▶ Information supplied:
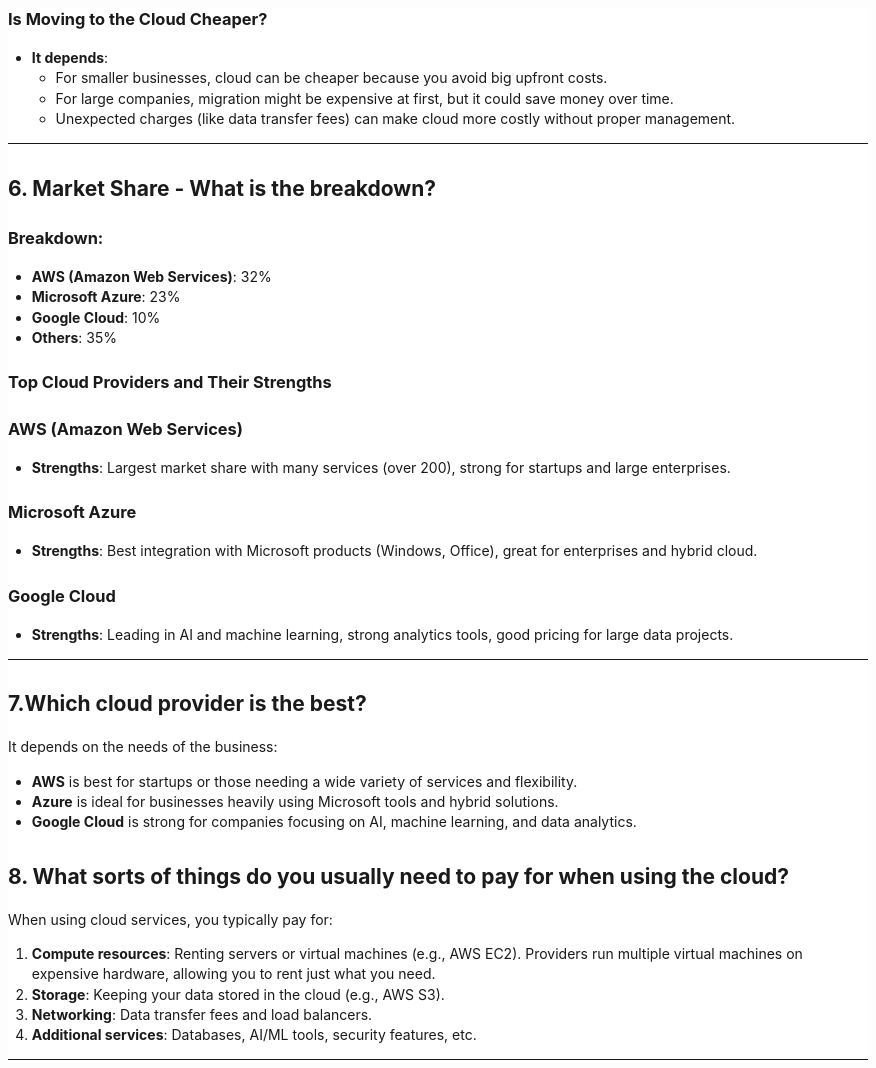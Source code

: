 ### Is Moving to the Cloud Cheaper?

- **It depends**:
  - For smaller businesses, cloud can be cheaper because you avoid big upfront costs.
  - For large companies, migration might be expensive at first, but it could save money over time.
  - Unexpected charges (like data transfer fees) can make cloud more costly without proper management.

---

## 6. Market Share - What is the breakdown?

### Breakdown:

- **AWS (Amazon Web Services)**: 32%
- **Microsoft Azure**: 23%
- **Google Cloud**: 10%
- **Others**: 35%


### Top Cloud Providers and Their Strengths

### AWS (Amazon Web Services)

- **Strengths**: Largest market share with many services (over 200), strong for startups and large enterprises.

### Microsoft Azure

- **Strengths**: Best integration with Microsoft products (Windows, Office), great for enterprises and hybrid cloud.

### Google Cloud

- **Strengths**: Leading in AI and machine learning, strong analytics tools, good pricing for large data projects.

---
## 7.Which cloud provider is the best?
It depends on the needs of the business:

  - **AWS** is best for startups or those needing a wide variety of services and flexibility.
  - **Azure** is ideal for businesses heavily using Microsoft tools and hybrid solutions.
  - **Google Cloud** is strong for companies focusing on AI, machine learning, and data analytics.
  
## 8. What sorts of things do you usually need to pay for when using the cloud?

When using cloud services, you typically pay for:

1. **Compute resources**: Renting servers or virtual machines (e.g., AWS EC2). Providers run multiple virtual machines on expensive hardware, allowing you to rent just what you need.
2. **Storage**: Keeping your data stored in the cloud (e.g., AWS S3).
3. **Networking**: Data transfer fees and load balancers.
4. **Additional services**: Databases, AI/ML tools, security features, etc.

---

▶ Task to carry out: This exercise needs every entry retyped exactly, with the pictures removed.

▶ Task solution:
Source code

: ### Is Moving to the Cloud Cheaper?

- **It depends**:
  - For smaller businesses, cloud can be cheaper because you avoid big upfront costs.
  - For large companies, migration might be expensive at first, but it could save money over time.
  - Unexpected charges (like data transfer fees) can make cloud more costly without proper management.

---

## 6. Market Share - What is the breakdown?

### Breakdown:

- **AWS (Amazon Web Services)**: 32%
- **Microsoft Azure**: 23%
- **Google Cloud**: 10%
- **Others**: 35%


### Top Cloud Providers and Their Strengths

### AWS (Amazon Web Services)

- **Strengths**: Largest market share with many services (over 200), strong for startups and large enterprises.

### Microsoft Azure

- **Strengths**: Best integration with Microsoft products (Windows, Office), great for enterprises and hybrid cloud.

### Google Cloud

- **Strengths**: Leading in AI and machine learning, strong analytics tools, good pricing for large data projects.

---
## 7.Which cloud provider is the best?
It depends on the needs of the business:

  - **AWS** is best for startups or those needing a wide variety of services and flexibility.
  - **Azure** is ideal for businesses heavily using Microsoft tools and hybrid solutions.
  - **Google Cloud** is strong for companies focusing on AI, machine learning, and data analytics.
  
## 8. What sorts of things do you usually need to pay for when using the cloud?

When using cloud services, you typically pay for:

1. **Compute resources**: Renting servers or virtual machines (e.g., AWS EC2). Providers run multiple virtual machines on expensive hardware, allowing you to rent just what you need.
2. **Storage**: Keeping your data stored in the cloud (e.g., AWS S3).
3. **Networking**: Data transfer fees and load balancers.
4. **Additional services**: Databases, AI/ML tools, security features, etc.

---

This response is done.